The report suggests that Medicare overseers reassess their nursing home certification processes and develop methods besides medical review to confirm that medications are prescribed for appropriate conditions.

Why such high rates of overprescription for antipsychotics? HHS Inspector General Daniel Levinson argued in the report that pharmaceutical companies' marketing tactics are often to blame for antipsychotics' overprescribing. Victor Molinari, PhD, a geropsychologist at the University of South Florida in Tampa, says that another important issue is the dearth of psychologists trained to provide behavioral interventions to people in nursing homes. While he agrees that people in nursing homes are taking too much antipsychotic medication, he believes nursing home physicians are often responding to a lack of options.

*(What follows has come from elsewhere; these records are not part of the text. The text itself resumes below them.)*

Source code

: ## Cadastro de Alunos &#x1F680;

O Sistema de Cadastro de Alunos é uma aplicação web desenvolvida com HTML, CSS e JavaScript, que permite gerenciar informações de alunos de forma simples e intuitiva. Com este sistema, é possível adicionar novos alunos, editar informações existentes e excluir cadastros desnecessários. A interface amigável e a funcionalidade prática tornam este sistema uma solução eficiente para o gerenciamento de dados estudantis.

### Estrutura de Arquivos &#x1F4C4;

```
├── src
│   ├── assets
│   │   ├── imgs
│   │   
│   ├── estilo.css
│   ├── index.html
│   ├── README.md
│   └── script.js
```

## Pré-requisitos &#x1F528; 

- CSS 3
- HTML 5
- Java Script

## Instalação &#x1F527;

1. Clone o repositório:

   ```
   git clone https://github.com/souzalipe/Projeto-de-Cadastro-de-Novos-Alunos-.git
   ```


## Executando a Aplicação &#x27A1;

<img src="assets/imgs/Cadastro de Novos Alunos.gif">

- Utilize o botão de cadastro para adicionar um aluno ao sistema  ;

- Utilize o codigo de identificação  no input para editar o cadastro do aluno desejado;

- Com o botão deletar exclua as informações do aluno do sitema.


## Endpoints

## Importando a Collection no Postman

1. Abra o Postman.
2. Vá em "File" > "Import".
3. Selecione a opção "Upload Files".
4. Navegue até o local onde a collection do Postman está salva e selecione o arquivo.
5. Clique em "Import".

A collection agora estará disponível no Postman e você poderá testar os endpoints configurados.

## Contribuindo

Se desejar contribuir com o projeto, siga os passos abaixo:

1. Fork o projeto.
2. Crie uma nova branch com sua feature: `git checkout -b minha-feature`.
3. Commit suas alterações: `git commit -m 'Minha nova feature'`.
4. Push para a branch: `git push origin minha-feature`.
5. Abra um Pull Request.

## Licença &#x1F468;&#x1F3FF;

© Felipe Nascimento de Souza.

Many nursing home administrators are quite savvy in their mental health knowledge and would prefer to offer their residents the option of behavioral treatments, Molinari says, but when residents need immediate calming, physicians will turn to antipsychotic medication because it's quick and available. Additionally, he says, many nursing home staff aren't educated enough about nonmedical options, so they go straight for the antipsychotics.

"It follows the saying, 'If your only tool is a hammer, everything is a nail,'" he says. "Nursing homes are not just straitjacketing residents with medications as a matter of course, but because there are a host of barriers to giving them optimal care."